• **Problem statement**
Each line below that includes "Leasing" counts once; report the total and nothing more.

• **Dataset entries**
══════

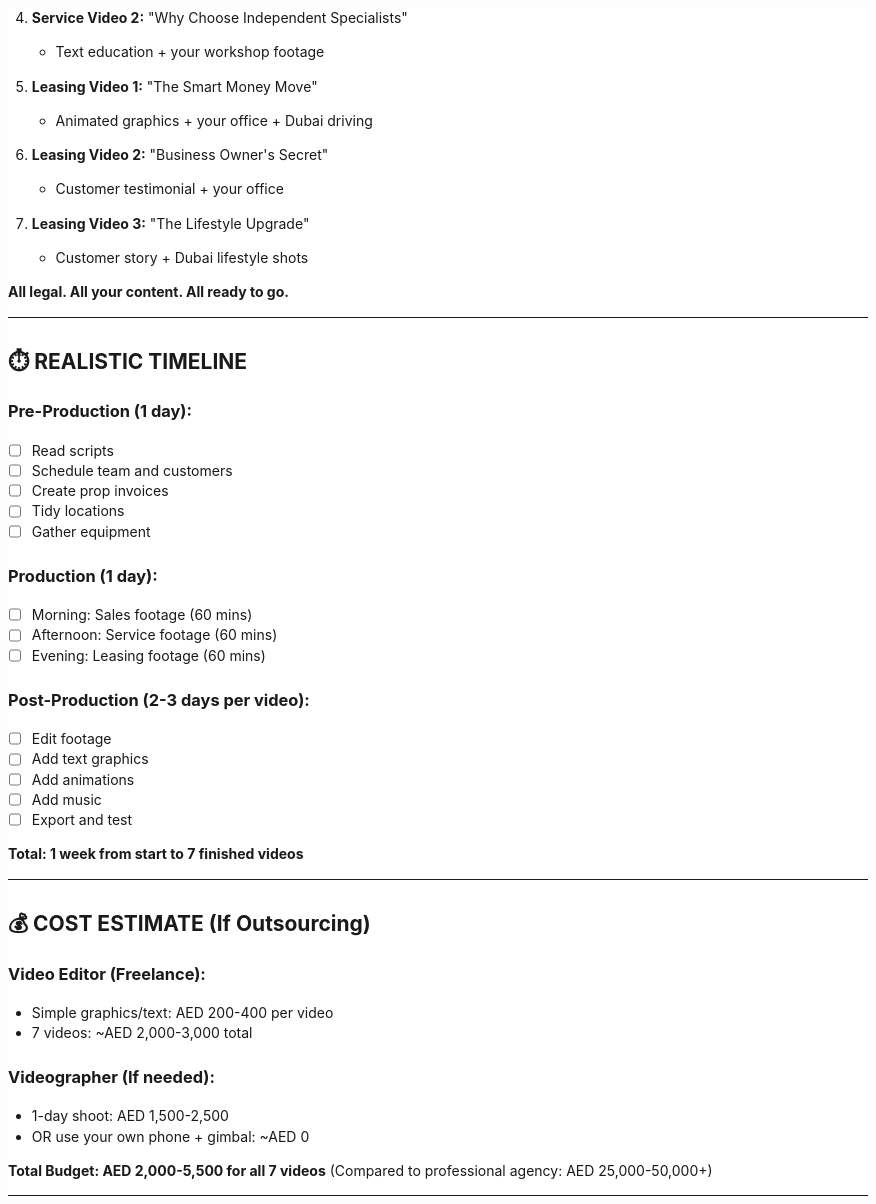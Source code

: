 4. **Service Video 2:** "Why Choose Independent Specialists"
   - Text education + your workshop footage

5. **Leasing Video 1:** "The Smart Money Move"
   - Animated graphics + your office + Dubai driving

6. **Leasing Video 2:** "Business Owner's Secret"
   - Customer testimonial + your office

7. **Leasing Video 3:** "The Lifestyle Upgrade"
   - Customer story + Dubai lifestyle shots

**All legal. All your content. All ready to go.**

---

## ⏱️ REALISTIC TIMELINE

### Pre-Production (1 day):
- [ ] Read scripts
- [ ] Schedule team and customers
- [ ] Create prop invoices
- [ ] Tidy locations
- [ ] Gather equipment

### Production (1 day):
- [ ] Morning: Sales footage (60 mins)
- [ ] Afternoon: Service footage (60 mins)
- [ ] Evening: Leasing footage (60 mins)

### Post-Production (2-3 days per video):
- [ ] Edit footage
- [ ] Add text graphics
- [ ] Add animations
- [ ] Add music
- [ ] Export and test

**Total: 1 week from start to 7 finished videos**

---

## 💰 COST ESTIMATE (If Outsourcing)

### Video Editor (Freelance):
- Simple graphics/text: AED 200-400 per video
- 7 videos: ~AED 2,000-3,000 total

### Videographer (If needed):
- 1-day shoot: AED 1,500-2,500
- OR use your own phone + gimbal: ~AED 0

**Total Budget: AED 2,000-5,500 for all 7 videos**
(Compared to professional agency: AED 25,000-50,000+)

---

══════

• **Output for this exercise**
4